The Block Schedule: A New Perspective

Jiaming Lou, Writer

Face-to-face conversations. Crowded lunch rooms. Long lines outside the Counselor’s Office. Interesting would be a more than adequate word to describe our beginning of the school year. And then there was the block schedule. I will admit that it took me a while before I could figure out when and  on what days I had which classes without looking at my schedule. I soon found out that my peers had similar thoughts.

Gesell Gonzalez ‘23 says that “When I first found out about the block schedule, I for sure thought I would hate it. It was so confusing that no one understood how to go about it, and the fact that I would have to learn three separate schedules and routes to my classes was already giving me a headache.” Dhruv Suchde ‘23 agrees, especially noting that the schedule looked very complicated at the beginning. Personally, the way that each class was structured (for instance, how we would have some classes each other day) reminded me a lot of remote learning, and made me uncertain  at first how a virtual learning schedule would look like in person. A little more than a month into school, I have answers.

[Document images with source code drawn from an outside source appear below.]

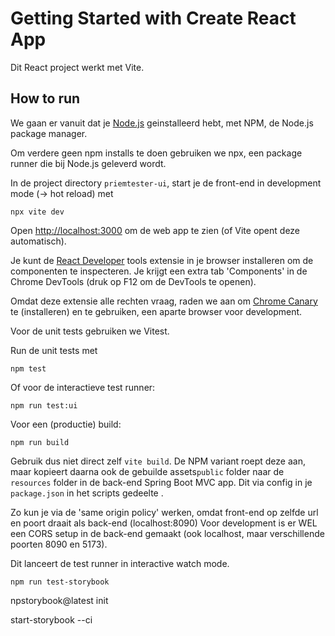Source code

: # Getting Started with Create React App

Dit React project werkt met Vite.

## How to run

We gaan er vanuit dat je [Node.js](https://nodejs.org/en/download/prebuilt-installer/current) geinstalleerd hebt, met NPM, de Node.js package manager.

Om verdere geen npm installs te doen gebruiken we npx, een package runner die bij Node.js geleverd wordt.

In de project directory `priemtester-ui`, start je de front-end in development mode (-> hot reload) met

```console
npx vite dev
```

Open [http://localhost:3000](http://localhost:3000) om de web app te zien (of Vite opent deze automatisch).

Je kunt de [React Developer](https://chromewebstore.google.com/detail/react-developer-tools/fmkadmapgofadopljbjfkapdkoienihi) tools extensie in je browser installeren om de componenten te inspecteren. Je krijgt een extra tab 'Components' in de Chrome DevTools (druk op F12 om de DevTools te openen).

Omdat deze extensie alle rechten vraag, raden we aan om [Chrome Canary](https://www.google.com/chrome/canary/) te (installeren) en te gebruiken, een aparte browser voor development.

Voor de unit tests gebruiken we Vitest.

Run de unit tests met
```
npm test
```

Of voor de interactieve test runner:
```console
npm run test:ui
```

Voor een (productie) build:
```console  
npm run build
``` 

Gebruik dus niet direct zelf `vite build`. De NPM variant roept deze aan, maar kopieert daarna ook de gebuilde assets`public` folder naar de `resources` folder in de back-end Spring Boot MVC app. Dit via config in je `package.json` in het scripts gedeelte .

Zo kun je via de 'same origin policy' werken, omdat front-end op zelfde url en poort draait als back-end (localhost:8090)
Voor development is er WEL een CORS setup in de back-end gemaakt (ook localhost, maar verschillende poorten 8090 en 5173).

Dit lanceert de test runner in interactive watch mode.

```
npm run test-storybook
```

npstorybook@latest init

start-storybook --ci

Both Gesell and Dhruv agree they have different feelings for the block schedule now. Dhruv thinks “it turned out to be a lot simpler, even if it still is annoying sometimes.” To further explain, let’s take a look at the lunch periods now versus the old schedule from two years ago. The current schedule has four lunch periods, with 45 minutes for each, while the old schedule had six lunch periods, with sometimes 50 minutes for each. This means that all the lunch periods on the current schedule have been moved to an earlier time than it was before. For example, 3rd period lunch on the old schedule started close to and after 10 AM, but starts at 9:40 AM now. Yet I’m glad that for many people, the schedule turned out to be a lot simpler than it looked!
Gesell adds that “One thing I like about my block schedule is the way my classes are divided. To me it feels balanced since I don’t have my Math and English class on the same days.” It indeed looks like those classes are divided well! 90 minute classes are also not something that was in the old schedule. It gives students more time to complete class activities, and teachers are able to cover
more content.

All in all, like everything else, this block schedule will have its pros and cons. As time continues doing its job, we’ll have more factors to consider—and who knows, perhaps they will also change our current impression of the block schedule. I wish you good luck with all of your classes!